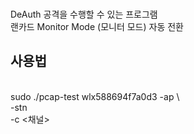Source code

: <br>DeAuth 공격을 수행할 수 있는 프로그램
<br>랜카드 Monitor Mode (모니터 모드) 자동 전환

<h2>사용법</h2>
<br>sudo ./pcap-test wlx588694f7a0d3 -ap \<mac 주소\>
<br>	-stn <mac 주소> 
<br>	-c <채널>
········
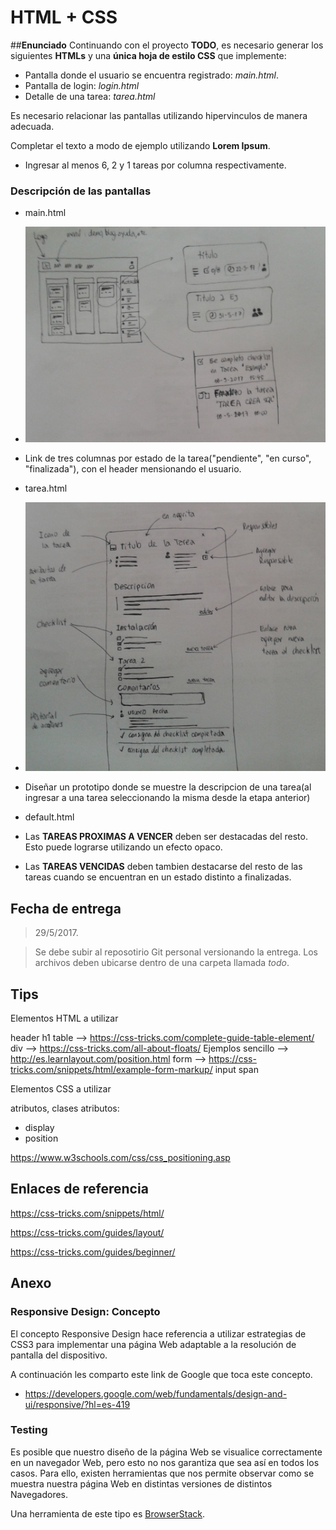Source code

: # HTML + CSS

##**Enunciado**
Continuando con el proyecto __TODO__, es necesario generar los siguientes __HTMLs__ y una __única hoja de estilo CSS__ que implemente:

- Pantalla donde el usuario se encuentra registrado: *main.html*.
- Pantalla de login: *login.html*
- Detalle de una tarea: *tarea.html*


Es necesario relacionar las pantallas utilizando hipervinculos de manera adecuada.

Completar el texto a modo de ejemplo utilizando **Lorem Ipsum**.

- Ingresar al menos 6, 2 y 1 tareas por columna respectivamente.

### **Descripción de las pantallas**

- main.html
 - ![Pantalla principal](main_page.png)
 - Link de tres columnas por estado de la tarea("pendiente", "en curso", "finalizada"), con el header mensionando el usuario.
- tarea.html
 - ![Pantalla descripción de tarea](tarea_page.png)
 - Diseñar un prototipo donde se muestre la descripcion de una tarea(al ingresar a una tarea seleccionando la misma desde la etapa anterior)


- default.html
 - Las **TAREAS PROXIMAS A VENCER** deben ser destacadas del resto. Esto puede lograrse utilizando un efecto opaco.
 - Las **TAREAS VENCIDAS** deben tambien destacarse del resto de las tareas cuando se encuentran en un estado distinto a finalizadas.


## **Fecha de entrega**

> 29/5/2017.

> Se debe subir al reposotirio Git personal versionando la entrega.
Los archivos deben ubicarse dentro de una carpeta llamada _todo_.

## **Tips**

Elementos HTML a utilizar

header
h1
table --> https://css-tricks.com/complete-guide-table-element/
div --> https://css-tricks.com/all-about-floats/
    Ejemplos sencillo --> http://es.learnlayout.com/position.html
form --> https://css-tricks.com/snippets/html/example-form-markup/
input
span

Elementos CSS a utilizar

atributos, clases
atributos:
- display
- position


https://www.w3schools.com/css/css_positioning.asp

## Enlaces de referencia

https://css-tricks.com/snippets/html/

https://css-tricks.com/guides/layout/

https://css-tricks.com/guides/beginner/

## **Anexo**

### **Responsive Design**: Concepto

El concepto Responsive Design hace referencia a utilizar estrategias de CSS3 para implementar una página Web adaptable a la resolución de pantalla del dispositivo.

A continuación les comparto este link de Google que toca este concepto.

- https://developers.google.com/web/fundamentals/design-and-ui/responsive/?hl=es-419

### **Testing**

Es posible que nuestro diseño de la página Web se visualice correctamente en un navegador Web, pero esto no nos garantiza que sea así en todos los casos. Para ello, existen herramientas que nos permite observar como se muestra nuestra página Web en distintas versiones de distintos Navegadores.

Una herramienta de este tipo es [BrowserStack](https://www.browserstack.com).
········
» Task instructions
Each line of the entries above that includes the string "resto" should be copied out.

» Output for this task
 - Las **TAREAS PROXIMAS A VENCER** deben ser destacadas del resto. Esto puede lograrse utilizando un efecto opaco.
 - Las **TAREAS VENCIDAS** deben tambien destacarse del resto de las tareas cuando se encuentran en un estado distinto a finalizadas.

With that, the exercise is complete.